For child advocates, it's a question of safety and money.
Increased use of seat belts and child-safety seats saves lives and could earn the state more federal highway funds, they say.
"Many parents look to the law for what is safe behavior for their children," said Cindy D'Ercole, a spokeswoman for Kansas Action for Children. "Current Kansas law is misleading."
Kansas' seat belt use rate is 69 percent, which is the sixth-lowest in the nation. The national average is 82 percent.
In Kansas, children under 14 are required to wear seat belts. But Kansans 14 years old and older are only required to wear seat belts if they are riding in the front seat.
And the enforcement of this law is secondary, which means law enforcement officers must witness a violation of another traffic law before stopping someone for not buckling up.
According to the National Highway Traffic Safety Administration, seat belt use averages 11 percentage points more in states that have primary enforcement laws, which means authorities can issue tickets for not wearing a seat belt without having to cite another violation.

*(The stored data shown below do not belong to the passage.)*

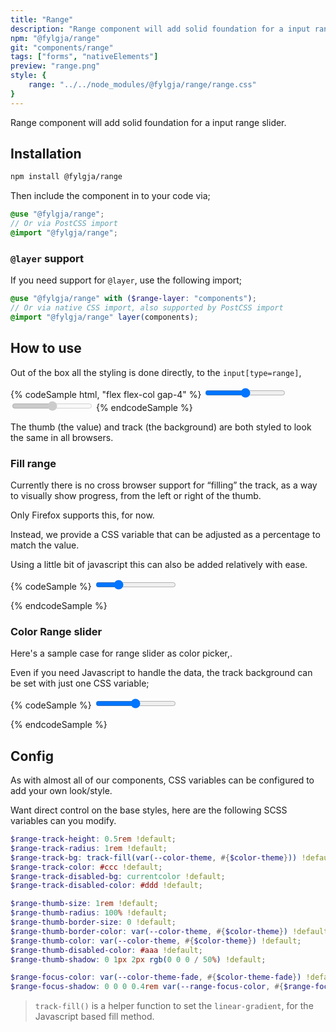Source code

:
 ```yaml
---
title: "Range"
description: "Range component will add solid foundation for a input range slider"
npm: "@fylgja/range"
git: "components/range"
tags: ["forms", "nativeElements"]
preview: "range.png"
style: {
    range: "../../node_modules/@fylgja/range/range.css"
}
---
```


Range component will add solid foundation for a input range slider.

## Installation

```bash
npm install @fylgja/range
```

Then include the component in to your code via;

```scss
@use "@fylgja/range";
// Or via PostCSS import
@import "@fylgja/range";
```

### `@layer` support

If you need support for `@layer`,
use the following import;

```scss
@use "@fylgja/range" with ($range-layer: "components");
// Or via native CSS import, also supported by PostCSS import
@import "@fylgja/range" layer(components);
```

## How to use

Out of the box all the styling is done directly,
to the `input[type=range]`,

{% codeSample html, "flex flex-col gap-4" %}
<input type="range" value="50">
<input type="range" value="50" disabled>
{% endcodeSample %}

The thumb (the value) and track (the background) are both styled to look the same in all browsers.

### Fill range

Currently there is no cross browser support for “filling” the track,
as a way to visually show progress,
from the left or right of the thumb.

Only Firefox supports this, for now.

Instead, we provide a CSS variable that can be adjusted as a percentage to match the value.

Using a little bit of javascript this can also be added relatively with ease.

{% codeSample %}
<input type="range" value="60" min="10" max="200" id="range-slider-with-js">
<script>
const setRangeValue = (input) => {
  const min = input.getAttribute('min') || 0;
  const max = input.getAttribute('max') || 100;
  const value = input.value || 50;
  const fillPercentage = Math.round(100 * (value - min) / (max - min));
  input.style.setProperty('--_fill', fillPercentage);
}
setRangeValue(document.getElementById("range-slider-with-js"));
document.addEventListener('input', event => {
  const input = event.target;
  if (input.id !== "range-slider-with-js") return;
  setRangeValue(input);
});
</script>
{% endcodeSample %}

### Color Range slider

Here's a sample case for range slider as color picker,.

Even if you need Javascript to handle the data,
the track background can be set with just one CSS variable;

{% codeSample %}
<input type="range" name="color-range" class="rainbow-slider" min="0" max="300">
<style>
.rainbow-slider {
  --range-track-bg: linear-gradient(
    to var(--fill-direction, right),
    hsl(0deg 100% 50%),
    hsl(120deg 100% 50%),
    hsl(240deg 100% 50%),
    hsl(300deg 100% 50%)
  );
  --range-track-height: 1rem;
  --range-thumb-border-size: 2px;
  --range-thumb-color: hsl(0deg 0% 100% / 80%);
  --range-thumb-stroke: hsl(0deg 0% 0% / 60%);
}
</style>
{% endcodeSample %}

## Config

As with almost all of our components,
CSS variables can be configured to add your own look/style.

Want direct control on the base styles,
here are the following SCSS variables can you modify.

```scss
$range-track-height: 0.5rem !default;
$range-track-radius: 1rem !default;
$range-track-bg: track-fill(var(--color-theme, #{$color-theme})) !default;
$range-track-color: #ccc !default;
$range-track-disabled-bg: currentcolor !default;
$range-track-disabled-color: #ddd !default;

$range-thumb-size: 1rem !default;
$range-thumb-radius: 100% !default;
$range-thumb-border-size: 0 !default;
$range-thumb-border-color: var(--color-theme, #{$color-theme}) !default;
$range-thumb-color: var(--color-theme, #{$color-theme}) !default;
$range-thumb-disabled-color: #aaa !default;
$range-thumb-shadow: 0 1px 2px rgb(0 0 0 / 50%) !default;

$range-focus-color: var(--color-theme-fade, #{$color-theme-fade}) !default;
$range-focus-shadow: 0 0 0 0.4rem var(--range-focus-color, #{$range-focus-color}) !default;
```

> `track-fill()` is a helper function to set the `linear-gradient`,
> for the Javascript based fill method.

"The new data make clear that the difference between states with high seat belt use and states with low seat belt use is a primary seat belt law," said Phil Haseltine, executive director of the National Safety Council's Air Bag & Seat Belt Safety Campaign.

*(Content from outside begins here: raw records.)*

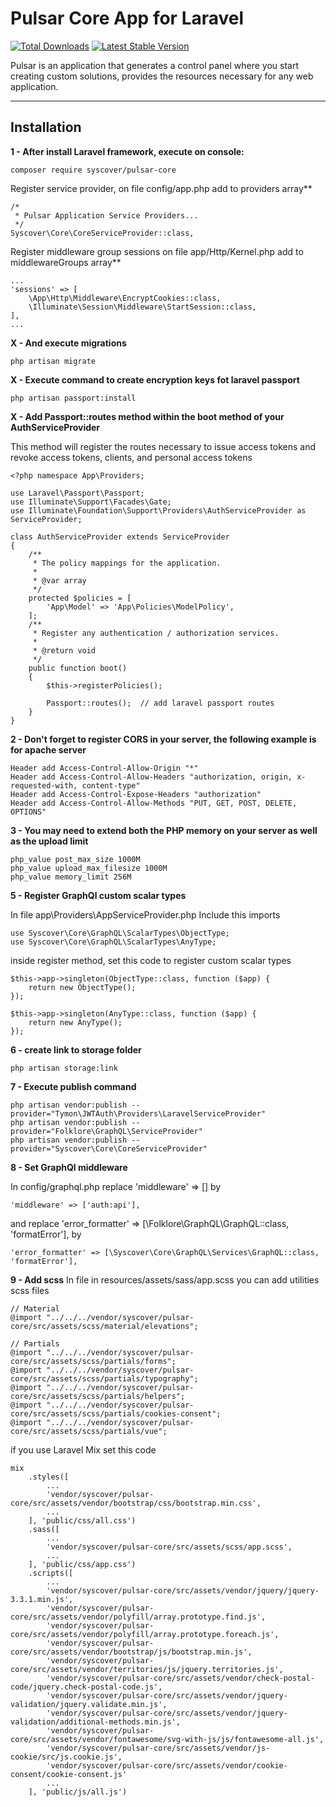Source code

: # Pulsar Core App for Laravel

[![Total Downloads](https://poser.pugx.org/syscover/pulsar-core/downloads)](https://packagist.org/packages/syscover/pulsar-core)
[![Latest Stable Version](http://img.shields.io/github/release/syscover/pulsar-core.svg)](https://packagist.org/packages/syscover/pulsar-core)

Pulsar is an application that generates a control panel where you start creating custom solutions, provides the resources necessary for any web application.

---

## Installation

**1 - After install Laravel framework, execute on console:**
```
composer require syscover/pulsar-core
```

Register service provider, on file config/app.php add to providers array**
```
/*
 * Pulsar Application Service Providers...
 */
Syscover\Core\CoreServiceProvider::class,
```

Register middleware group sessions on file app/Http/Kernel.php add to middlewareGroups array**
```
...
'sessions' => [
    \App\Http\Middleware\EncryptCookies::class,
    \Illuminate\Session\Middleware\StartSession::class,
],
...

```

**X - And execute migrations**
```
php artisan migrate
```

**X - Execute command to create encryption keys fot laravel passport**
```
php artisan passport:install
```

**X - Add Passport::routes method within the boot method of your AuthServiceProvider**

This method will register the routes necessary to issue access tokens and revoke access tokens, clients, and personal access tokens
```
<?php namespace App\Providers;

use Laravel\Passport\Passport;
use Illuminate\Support\Facades\Gate;
use Illuminate\Foundation\Support\Providers\AuthServiceProvider as ServiceProvider;

class AuthServiceProvider extends ServiceProvider
{
    /**
     * The policy mappings for the application.
     *
     * @var array
     */
    protected $policies = [
        'App\Model' => 'App\Policies\ModelPolicy',
    ];
    /**
     * Register any authentication / authorization services.
     *
     * @return void
     */
    public function boot()
    {
        $this->registerPolicies();
        
        Passport::routes();  // add laravel passport routes
    }
}
```


**2 - Don't forget to register CORS in your server, the following example is for apache server**
```
Header add Access-Control-Allow-Origin "*"
Header add Access-Control-Allow-Headers "authorization, origin, x-requested-with, content-type"
Header add Access-Control-Expose-Headers "authorization"
Header add Access-Control-Allow-Methods "PUT, GET, POST, DELETE, OPTIONS"
```

**3 - You may need to extend both the PHP memory on your server as well as the upload limit**
```
php_value post_max_size 1000M
php_value upload_max_filesize 1000M
php_value memory_limit 256M
```


**5 - Register GraphQl custom scalar types**

In file app\Providers\AppServiceProvider.php Include this imports
```
use Syscover\Core\GraphQL\ScalarTypes\ObjectType;
use Syscover\Core\GraphQL\ScalarTypes\AnyType;
```

inside register method, set this code to register custom scalar types
```
$this->app->singleton(ObjectType::class, function ($app) {
    return new ObjectType();
});

$this->app->singleton(AnyType::class, function ($app) {
    return new AnyType();
});
```

**6 - create link to storage folder**
```
php artisan storage:link
```

**7 - Execute publish command**
```
php artisan vendor:publish --provider="Tymon\JWTAuth\Providers\LaravelServiceProvider"
php artisan vendor:publish --provider="Folklore\GraphQL\ServiceProvider"
php artisan vendor:publish --provider="Syscover\Core\CoreServiceProvider"
```

**8 - Set GraphQl middleware**

In config/graphql.php replace 'middleware' => [] by
```
'middleware' => ['auth:api'],
```

and replace 'error_formatter' => [\Folklore\GraphQL\GraphQL::class, 'formatError'], by
```
'error_formatter' => [\Syscover\Core\GraphQL\Services\GraphQL::class, 'formatError'],
```

**9 - Add scss**
In file in resources/assets/sass/app.scss you can add utilities scss files
```
// Material
@import "../../../vendor/syscover/pulsar-core/src/assets/scss/material/elevations";

// Partials
@import "../../../vendor/syscover/pulsar-core/src/assets/scss/partials/forms";
@import "../../../vendor/syscover/pulsar-core/src/assets/scss/partials/typography";
@import "../../../vendor/syscover/pulsar-core/src/assets/scss/partials/helpers";
@import "../../../vendor/syscover/pulsar-core/src/assets/scss/partials/cookies-consent";
@import "../../../vendor/syscover/pulsar-core/src/assets/scss/partials/vue";
```

if you use Laravel Mix set this code
```
mix
    .styles([
        ...
        'vendor/syscover/pulsar-core/src/assets/vendor/bootstrap/css/bootstrap.min.css',
        ...
    ], 'public/css/all.css')
    .sass([
        ...
        'vendor/syscover/pulsar-core/src/assets/scss/app.scss',
        ...
    ], 'public/css/app.css')
    .scripts([
        ...
        'vendor/syscover/pulsar-core/src/assets/vendor/jquery/jquery-3.3.1.min.js',
        'vendor/syscover/pulsar-core/src/assets/vendor/polyfill/array.prototype.find.js',
        'vendor/syscover/pulsar-core/src/assets/vendor/polyfill/array.prototype.foreach.js',
        'vendor/syscover/pulsar-core/src/assets/vendor/bootstrap/js/bootstrap.min.js',
        'vendor/syscover/pulsar-core/src/assets/vendor/territories/js/jquery.territories.js',
        'vendor/syscover/pulsar-core/src/assets/vendor/check-postal-code/jquery.check-postal-code.js',
        'vendor/syscover/pulsar-core/src/assets/vendor/jquery-validation/jquery.validate.min.js',
        'vendor/syscover/pulsar-core/src/assets/vendor/jquery-validation/additional-methods.min.js',
        'vendor/syscover/pulsar-core/src/assets/vendor/fontawesome/svg-with-js/js/fontawesome-all.js',
        'vendor/syscover/pulsar-core/src/assets/vendor/js-cookie/src/js.cookie.js',
        'vendor/syscover/pulsar-core/src/assets/vendor/cookie-consent/cookie-consent.js'
        ...
    ], 'public/js/all.js')
```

Haseltine also said it made sense for Kansas to tighten its law because under new transportation legislation signed by President Bush, the state stands to gain $11 million if it passes a primary enforcement seat belt law, or achieves seat belt use of 85 percent or more for two consecutive years.

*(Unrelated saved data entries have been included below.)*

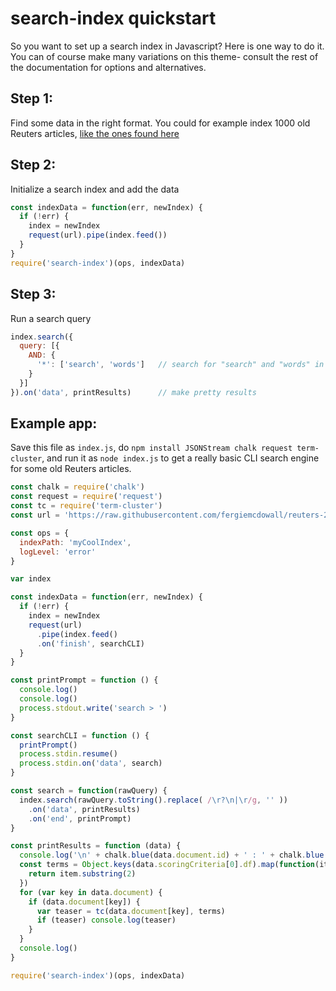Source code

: # search-index quickstart

So you want to set up a search index in Javascript? Here is one way to
do it. You can of course make many variations on this theme- consult
the rest of the documentation for options and alternatives.

## Step 1:

Find some data in the right format. You could for example index 1000
old Reuters articles, [like the ones found here](https://raw.githubusercontent.com/fergiemcdowall/reuters-21578-json/master/data/fullFileStream/000.str)

## Step 2:

Initialize a search index and add the data

```javascript
const indexData = function(err, newIndex) {
  if (!err) {
    index = newIndex
    request(url).pipe(index.feed())
  }
}
require('search-index')(ops, indexData)
```

## Step 3:

Run a search query

```javascript
index.search({
  query: [{
    AND: {
      '*': ['search', 'words']   // search for "search" and "words" in all ("*") fields
    }
  }]
}).on('data', printResults)      // make pretty results
```


## Example app:

Save this file as `index.js`, do `npm install JSONStream chalk request term-cluster`, and run it as `node index.js` to get a really basic CLI search engine for some old Reuters articles.

```javascript
const chalk = require('chalk')
const request = require('request')
const tc = require('term-cluster')
const url = 'https://raw.githubusercontent.com/fergiemcdowall/reuters-21578-json/master/data/fullFileStream/justTen.str'

const ops = {
  indexPath: 'myCoolIndex',
  logLevel: 'error'
}

var index

const indexData = function(err, newIndex) {
  if (!err) {
    index = newIndex
    request(url)
      .pipe(index.feed()
      .on('finish', searchCLI)
  }
}

const printPrompt = function () {
  console.log()
  console.log()
  process.stdout.write('search > ')
}

const searchCLI = function () {
  printPrompt()
  process.stdin.resume()
  process.stdin.on('data', search)
}

const search = function(rawQuery) {
  index.search(rawQuery.toString().replace( /\r?\n|\r/g, '' ))
    .on('data', printResults)
    .on('end', printPrompt)
}

const printResults = function (data) {
  console.log('\n' + chalk.blue(data.document.id) + ' : ' + chalk.blue(data.document.title))
  const terms = Object.keys(data.scoringCriteria[0].df).map(function(item) {
    return item.substring(2)
  })  
  for (var key in data.document) {
    if (data.document[key]) {
      var teaser = tc(data.document[key], terms)
      if (teaser) console.log(teaser)
    }
  }
  console.log()
}

require('search-index')(ops, indexData)

```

But efforts at changing the seat belt laws have run into roadblocks in recent years by lawmakers who believe additional restrictions represent too much government intrusion.
State Rep. Gary Hayzlett, R-Lakin, chairman of the House Transportation Committee, isn't supportive of changing the seat belt law.
"We can't continue to legislate to get rid of stupidity," Hayzlett said. He said parents should be responsible for making sure their children are safe.
Proposals that will be before the Legislature when it convenes Jan. 9 would extend primary enforcement of seat belt usage to children ages 14 to 18, and require mandatory use of booster seats for children until they are 8 years old or taller than 57 inches. Currently, booster seats are mandatory for children up to 4 years old.